(TASK REQUIREMENTS):
Look through the records, and wherever the string "href" turns up, copy out that line.

(Saved data entries)
┌──
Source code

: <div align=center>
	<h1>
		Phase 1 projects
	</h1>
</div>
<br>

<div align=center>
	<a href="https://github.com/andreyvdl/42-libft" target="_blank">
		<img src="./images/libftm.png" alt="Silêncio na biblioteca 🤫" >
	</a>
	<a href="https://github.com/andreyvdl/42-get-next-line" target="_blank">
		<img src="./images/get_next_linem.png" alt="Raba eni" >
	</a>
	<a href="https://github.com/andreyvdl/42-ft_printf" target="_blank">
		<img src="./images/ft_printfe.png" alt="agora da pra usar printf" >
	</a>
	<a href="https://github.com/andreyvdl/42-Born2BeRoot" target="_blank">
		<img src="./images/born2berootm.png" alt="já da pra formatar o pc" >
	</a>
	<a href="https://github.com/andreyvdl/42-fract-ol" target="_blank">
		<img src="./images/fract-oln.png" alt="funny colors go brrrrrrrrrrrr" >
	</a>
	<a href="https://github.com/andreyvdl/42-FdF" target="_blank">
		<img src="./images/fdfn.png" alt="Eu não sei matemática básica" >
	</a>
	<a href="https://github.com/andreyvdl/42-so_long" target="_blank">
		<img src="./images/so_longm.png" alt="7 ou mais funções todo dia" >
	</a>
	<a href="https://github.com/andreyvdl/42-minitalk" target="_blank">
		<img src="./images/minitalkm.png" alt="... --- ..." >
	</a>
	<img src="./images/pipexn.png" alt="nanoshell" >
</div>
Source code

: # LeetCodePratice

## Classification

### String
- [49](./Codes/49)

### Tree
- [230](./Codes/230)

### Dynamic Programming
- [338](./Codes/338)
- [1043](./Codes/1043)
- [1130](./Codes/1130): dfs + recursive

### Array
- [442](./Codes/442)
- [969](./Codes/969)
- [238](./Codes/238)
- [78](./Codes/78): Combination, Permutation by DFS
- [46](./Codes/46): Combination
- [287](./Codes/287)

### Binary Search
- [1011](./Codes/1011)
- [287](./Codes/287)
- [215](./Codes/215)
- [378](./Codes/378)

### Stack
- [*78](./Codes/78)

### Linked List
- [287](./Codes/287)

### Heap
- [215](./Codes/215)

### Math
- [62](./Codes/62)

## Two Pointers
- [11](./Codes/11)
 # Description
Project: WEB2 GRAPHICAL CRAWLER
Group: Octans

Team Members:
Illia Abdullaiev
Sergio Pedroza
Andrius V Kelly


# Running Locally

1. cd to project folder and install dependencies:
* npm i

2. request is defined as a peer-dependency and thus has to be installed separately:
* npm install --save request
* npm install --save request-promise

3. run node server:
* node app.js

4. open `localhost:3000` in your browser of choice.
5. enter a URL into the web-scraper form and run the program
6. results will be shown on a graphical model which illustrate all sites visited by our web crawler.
└──
(EXERCISE ANSWER):
	<a href="https://github.com/andreyvdl/42-libft" target="_blank">
	<a href="https://github.com/andreyvdl/42-get-next-line" target="_blank">
	<a href="https://github.com/andreyvdl/42-ft_printf" target="_blank">
	<a href="https://github.com/andreyvdl/42-Born2BeRoot" target="_blank">
	<a href="https://github.com/andreyvdl/42-fract-ol" target="_blank">
	<a href="https://github.com/andreyvdl/42-FdF" target="_blank">
	<a href="https://github.com/andreyvdl/42-so_long" target="_blank">
	<a href="https://github.com/andreyvdl/42-minitalk" target="_blank">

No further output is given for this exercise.